## WHAT YOU SHOULD DO
Set down exactly the lines of the records from the top to the line containing "### Alternative license"; include both.

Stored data
=== Section Start ===
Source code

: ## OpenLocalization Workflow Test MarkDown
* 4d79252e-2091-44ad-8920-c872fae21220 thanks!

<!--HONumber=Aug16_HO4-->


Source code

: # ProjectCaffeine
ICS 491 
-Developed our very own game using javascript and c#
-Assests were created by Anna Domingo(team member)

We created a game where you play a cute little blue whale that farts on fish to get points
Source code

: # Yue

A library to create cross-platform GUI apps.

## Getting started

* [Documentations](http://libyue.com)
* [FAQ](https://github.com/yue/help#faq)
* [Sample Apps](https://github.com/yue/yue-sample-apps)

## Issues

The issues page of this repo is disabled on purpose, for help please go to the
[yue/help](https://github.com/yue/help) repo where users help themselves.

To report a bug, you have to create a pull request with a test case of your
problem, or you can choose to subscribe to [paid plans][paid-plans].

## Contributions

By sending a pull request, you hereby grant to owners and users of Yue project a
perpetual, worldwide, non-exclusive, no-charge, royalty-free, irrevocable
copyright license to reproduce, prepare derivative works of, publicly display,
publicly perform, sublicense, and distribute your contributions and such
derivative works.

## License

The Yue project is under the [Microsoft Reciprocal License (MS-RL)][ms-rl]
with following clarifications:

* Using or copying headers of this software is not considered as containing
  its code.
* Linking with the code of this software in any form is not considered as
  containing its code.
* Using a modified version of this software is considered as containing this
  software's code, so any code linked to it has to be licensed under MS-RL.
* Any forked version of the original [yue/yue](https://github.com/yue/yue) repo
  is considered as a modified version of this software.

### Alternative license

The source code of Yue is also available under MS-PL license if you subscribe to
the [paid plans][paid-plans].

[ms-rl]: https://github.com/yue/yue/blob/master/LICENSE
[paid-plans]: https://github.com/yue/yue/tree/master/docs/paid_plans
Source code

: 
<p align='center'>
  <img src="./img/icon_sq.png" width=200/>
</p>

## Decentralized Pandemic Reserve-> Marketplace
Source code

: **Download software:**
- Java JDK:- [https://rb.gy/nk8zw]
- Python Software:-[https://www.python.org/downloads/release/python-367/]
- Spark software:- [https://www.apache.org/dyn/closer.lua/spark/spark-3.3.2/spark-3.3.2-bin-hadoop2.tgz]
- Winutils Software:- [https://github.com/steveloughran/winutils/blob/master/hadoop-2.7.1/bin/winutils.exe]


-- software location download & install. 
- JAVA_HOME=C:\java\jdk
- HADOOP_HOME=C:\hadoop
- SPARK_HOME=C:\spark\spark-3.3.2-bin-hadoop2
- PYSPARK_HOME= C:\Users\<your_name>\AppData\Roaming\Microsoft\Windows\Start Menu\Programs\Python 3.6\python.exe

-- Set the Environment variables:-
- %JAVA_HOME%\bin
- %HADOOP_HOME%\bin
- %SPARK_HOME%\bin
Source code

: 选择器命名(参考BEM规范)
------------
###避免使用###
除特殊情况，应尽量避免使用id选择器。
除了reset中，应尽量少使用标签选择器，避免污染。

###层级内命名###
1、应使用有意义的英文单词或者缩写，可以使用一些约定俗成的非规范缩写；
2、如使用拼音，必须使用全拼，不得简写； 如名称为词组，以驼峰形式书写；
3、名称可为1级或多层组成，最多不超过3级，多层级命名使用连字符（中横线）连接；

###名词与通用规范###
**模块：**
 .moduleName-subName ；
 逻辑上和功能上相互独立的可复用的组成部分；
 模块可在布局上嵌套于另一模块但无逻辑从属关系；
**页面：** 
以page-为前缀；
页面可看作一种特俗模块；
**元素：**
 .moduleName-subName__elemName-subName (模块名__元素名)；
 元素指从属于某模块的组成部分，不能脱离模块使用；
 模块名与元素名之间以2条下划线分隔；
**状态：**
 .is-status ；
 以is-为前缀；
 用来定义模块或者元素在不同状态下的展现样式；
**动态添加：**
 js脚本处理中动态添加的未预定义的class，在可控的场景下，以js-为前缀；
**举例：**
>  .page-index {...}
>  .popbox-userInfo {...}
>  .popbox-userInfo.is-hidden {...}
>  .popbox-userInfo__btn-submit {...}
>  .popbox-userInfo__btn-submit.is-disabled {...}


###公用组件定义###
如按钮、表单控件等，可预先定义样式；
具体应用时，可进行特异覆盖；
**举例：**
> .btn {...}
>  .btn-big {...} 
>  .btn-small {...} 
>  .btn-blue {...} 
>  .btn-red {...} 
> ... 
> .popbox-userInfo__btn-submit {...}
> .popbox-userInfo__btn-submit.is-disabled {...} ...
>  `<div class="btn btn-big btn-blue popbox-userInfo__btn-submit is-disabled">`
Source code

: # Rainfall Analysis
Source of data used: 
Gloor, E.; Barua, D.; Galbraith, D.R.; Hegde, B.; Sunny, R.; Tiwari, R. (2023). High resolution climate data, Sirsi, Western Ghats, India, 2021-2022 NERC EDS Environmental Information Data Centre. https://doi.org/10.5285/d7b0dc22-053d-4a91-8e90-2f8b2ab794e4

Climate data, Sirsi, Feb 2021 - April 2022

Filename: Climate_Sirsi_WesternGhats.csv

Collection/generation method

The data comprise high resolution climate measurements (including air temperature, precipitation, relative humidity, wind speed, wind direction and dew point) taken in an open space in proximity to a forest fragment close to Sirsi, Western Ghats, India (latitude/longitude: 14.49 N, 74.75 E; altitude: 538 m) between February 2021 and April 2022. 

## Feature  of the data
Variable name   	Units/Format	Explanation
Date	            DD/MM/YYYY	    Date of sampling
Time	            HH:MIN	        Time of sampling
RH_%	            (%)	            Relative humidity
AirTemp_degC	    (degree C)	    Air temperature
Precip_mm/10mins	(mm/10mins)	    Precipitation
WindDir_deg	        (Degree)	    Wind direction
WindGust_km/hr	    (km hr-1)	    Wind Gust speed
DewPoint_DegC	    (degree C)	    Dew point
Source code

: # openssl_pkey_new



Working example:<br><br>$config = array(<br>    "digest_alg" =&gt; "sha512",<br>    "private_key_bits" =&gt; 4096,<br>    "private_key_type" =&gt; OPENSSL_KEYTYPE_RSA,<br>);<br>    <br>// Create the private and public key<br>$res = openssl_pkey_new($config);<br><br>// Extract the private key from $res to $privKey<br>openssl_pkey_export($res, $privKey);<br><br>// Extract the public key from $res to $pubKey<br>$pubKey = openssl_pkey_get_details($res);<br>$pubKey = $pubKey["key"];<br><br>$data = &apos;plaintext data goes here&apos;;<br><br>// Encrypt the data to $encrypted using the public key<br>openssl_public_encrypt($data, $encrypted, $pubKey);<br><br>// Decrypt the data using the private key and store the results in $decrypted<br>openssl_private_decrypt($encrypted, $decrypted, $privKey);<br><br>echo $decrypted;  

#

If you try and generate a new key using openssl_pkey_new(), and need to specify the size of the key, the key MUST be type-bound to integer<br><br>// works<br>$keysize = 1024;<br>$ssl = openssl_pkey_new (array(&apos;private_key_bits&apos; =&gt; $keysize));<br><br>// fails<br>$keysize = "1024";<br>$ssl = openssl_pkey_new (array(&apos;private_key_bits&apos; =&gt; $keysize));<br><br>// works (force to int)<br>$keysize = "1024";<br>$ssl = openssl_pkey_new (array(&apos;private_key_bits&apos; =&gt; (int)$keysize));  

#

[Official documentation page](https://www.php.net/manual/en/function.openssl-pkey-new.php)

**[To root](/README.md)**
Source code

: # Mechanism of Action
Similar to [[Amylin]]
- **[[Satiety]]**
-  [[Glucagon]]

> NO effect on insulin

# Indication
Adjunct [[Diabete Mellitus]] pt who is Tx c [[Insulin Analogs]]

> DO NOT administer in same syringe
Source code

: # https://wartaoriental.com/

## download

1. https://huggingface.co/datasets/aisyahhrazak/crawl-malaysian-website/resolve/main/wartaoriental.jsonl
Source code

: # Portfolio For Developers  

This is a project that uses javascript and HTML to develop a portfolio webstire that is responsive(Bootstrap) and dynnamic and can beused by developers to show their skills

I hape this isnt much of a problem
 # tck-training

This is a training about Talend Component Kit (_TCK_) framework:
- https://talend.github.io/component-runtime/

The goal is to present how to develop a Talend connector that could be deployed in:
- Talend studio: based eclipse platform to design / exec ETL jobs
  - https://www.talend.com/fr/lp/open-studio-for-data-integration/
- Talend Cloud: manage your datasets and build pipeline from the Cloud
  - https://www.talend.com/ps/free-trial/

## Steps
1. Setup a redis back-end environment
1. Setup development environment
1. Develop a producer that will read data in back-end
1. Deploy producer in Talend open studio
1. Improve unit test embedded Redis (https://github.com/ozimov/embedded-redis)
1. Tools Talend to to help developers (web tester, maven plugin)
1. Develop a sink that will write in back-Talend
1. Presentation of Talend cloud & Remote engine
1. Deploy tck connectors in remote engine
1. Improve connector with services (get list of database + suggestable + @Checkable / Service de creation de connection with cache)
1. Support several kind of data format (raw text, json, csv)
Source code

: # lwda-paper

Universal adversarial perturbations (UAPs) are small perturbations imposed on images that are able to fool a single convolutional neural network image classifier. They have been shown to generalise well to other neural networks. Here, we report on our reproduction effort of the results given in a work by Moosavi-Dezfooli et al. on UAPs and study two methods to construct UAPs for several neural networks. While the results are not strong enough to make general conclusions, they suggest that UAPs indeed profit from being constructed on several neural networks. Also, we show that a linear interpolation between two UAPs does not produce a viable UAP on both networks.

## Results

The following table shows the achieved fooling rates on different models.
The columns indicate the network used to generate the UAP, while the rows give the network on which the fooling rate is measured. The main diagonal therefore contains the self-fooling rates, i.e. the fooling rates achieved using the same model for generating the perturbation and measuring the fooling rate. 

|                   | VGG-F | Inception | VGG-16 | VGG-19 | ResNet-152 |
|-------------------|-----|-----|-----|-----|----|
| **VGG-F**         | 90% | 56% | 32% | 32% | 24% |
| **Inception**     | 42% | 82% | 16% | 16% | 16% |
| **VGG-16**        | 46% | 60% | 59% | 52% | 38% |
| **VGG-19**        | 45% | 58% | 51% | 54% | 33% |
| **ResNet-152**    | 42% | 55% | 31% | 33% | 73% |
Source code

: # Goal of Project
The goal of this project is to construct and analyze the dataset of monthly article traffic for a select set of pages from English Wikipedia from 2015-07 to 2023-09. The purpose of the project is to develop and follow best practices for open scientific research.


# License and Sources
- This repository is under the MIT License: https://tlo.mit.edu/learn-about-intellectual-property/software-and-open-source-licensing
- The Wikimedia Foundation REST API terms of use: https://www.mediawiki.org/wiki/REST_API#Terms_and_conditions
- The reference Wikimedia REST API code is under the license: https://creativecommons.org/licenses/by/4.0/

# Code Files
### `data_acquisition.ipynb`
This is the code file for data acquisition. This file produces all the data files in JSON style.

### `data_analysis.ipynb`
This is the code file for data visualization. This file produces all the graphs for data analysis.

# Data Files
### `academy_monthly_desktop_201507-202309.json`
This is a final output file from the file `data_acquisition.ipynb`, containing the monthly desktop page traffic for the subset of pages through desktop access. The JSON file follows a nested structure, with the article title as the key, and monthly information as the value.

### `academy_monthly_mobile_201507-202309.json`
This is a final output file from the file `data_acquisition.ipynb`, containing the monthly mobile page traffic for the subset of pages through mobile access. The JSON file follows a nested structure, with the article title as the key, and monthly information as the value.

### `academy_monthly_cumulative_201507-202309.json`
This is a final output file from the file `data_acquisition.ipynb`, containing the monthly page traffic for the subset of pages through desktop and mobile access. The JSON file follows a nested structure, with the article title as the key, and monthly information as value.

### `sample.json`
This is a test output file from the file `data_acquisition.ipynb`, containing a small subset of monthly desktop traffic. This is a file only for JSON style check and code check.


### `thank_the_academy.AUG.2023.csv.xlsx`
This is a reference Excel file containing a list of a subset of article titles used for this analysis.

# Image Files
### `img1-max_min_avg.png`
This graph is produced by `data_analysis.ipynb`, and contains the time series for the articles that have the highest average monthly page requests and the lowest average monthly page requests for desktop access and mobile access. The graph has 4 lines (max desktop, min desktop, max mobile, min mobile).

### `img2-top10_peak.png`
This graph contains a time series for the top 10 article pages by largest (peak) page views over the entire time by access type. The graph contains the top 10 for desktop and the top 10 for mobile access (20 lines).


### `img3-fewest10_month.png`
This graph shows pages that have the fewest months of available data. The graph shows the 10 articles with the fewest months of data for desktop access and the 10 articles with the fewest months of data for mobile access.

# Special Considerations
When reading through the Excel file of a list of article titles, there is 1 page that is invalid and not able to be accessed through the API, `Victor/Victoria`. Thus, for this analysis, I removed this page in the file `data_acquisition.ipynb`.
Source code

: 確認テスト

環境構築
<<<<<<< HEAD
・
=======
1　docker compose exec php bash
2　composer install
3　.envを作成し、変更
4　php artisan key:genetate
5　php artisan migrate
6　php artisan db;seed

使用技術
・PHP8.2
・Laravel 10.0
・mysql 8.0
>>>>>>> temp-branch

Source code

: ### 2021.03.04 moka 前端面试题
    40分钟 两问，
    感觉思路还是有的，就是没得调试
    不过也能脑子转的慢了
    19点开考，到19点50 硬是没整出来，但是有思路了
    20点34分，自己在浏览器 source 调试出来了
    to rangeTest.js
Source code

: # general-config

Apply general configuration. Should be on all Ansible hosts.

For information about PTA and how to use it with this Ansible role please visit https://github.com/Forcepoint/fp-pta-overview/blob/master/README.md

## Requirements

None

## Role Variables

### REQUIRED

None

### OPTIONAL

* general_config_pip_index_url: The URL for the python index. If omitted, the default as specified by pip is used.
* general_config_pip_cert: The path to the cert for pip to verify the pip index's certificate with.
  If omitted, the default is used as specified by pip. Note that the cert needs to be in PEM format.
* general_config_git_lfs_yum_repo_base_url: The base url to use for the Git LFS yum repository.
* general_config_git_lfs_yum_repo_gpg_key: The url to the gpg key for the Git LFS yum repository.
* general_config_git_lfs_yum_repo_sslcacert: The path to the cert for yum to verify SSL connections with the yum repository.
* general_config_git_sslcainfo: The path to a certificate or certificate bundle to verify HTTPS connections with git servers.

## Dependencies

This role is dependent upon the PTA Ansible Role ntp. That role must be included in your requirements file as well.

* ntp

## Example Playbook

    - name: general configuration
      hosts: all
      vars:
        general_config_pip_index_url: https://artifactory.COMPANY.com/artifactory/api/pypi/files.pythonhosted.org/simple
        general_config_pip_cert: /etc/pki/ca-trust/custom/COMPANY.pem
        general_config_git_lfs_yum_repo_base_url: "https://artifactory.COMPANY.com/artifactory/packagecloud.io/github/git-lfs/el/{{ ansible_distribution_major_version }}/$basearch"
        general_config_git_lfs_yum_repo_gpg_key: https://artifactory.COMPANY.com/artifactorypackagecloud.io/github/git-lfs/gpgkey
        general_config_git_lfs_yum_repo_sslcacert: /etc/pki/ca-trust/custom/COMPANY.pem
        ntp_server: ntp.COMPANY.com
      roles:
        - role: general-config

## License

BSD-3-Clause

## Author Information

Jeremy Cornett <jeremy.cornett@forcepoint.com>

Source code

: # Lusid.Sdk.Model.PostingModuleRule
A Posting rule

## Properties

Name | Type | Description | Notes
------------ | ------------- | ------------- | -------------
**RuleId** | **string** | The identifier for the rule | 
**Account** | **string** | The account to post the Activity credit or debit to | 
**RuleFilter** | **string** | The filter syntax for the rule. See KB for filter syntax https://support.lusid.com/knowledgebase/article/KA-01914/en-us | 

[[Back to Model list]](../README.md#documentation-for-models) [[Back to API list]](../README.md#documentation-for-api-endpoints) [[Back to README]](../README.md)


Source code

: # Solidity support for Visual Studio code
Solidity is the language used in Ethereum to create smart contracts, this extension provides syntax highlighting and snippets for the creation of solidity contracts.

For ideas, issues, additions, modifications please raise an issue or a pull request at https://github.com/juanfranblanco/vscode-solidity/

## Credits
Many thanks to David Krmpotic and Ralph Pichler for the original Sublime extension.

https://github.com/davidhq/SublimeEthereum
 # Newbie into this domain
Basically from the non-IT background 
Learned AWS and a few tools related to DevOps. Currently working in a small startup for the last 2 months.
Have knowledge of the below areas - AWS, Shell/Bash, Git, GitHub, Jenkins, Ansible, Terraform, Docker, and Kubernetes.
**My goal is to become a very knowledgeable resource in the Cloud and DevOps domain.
=== Section End ===
## ANSWER SECTION
Source code

: ## OpenLocalization Workflow Test MarkDown
* 4d79252e-2091-44ad-8920-c872fae21220 thanks!

<!--HONumber=Aug16_HO4-->


Source code

: # ProjectCaffeine
ICS 491 
-Developed our very own game using javascript and c#
-Assests were created by Anna Domingo(team member)

We created a game where you play a cute little blue whale that farts on fish to get points
Source code

: # Yue

A library to create cross-platform GUI apps.

## Getting started

* [Documentations](http://libyue.com)
* [FAQ](https://github.com/yue/help#faq)
* [Sample Apps](https://github.com/yue/yue-sample-apps)

## Issues

The issues page of this repo is disabled on purpose, for help please go to the
[yue/help](https://github.com/yue/help) repo where users help themselves.

To report a bug, you have to create a pull request with a test case of your
problem, or you can choose to subscribe to [paid plans][paid-plans].

## Contributions

By sending a pull request, you hereby grant to owners and users of Yue project a
perpetual, worldwide, non-exclusive, no-charge, royalty-free, irrevocable
copyright license to reproduce, prepare derivative works of, publicly display,
publicly perform, sublicense, and distribute your contributions and such
derivative works.

## License

The Yue project is under the [Microsoft Reciprocal License (MS-RL)][ms-rl]
with following clarifications:

* Using or copying headers of this software is not considered as containing
  its code.
* Linking with the code of this software in any form is not considered as
  containing its code.
* Using a modified version of this software is considered as containing this
  software's code, so any code linked to it has to be licensed under MS-RL.
* Any forked version of the original [yue/yue](https://github.com/yue/yue) repo
  is considered as a modified version of this software.

### Alternative license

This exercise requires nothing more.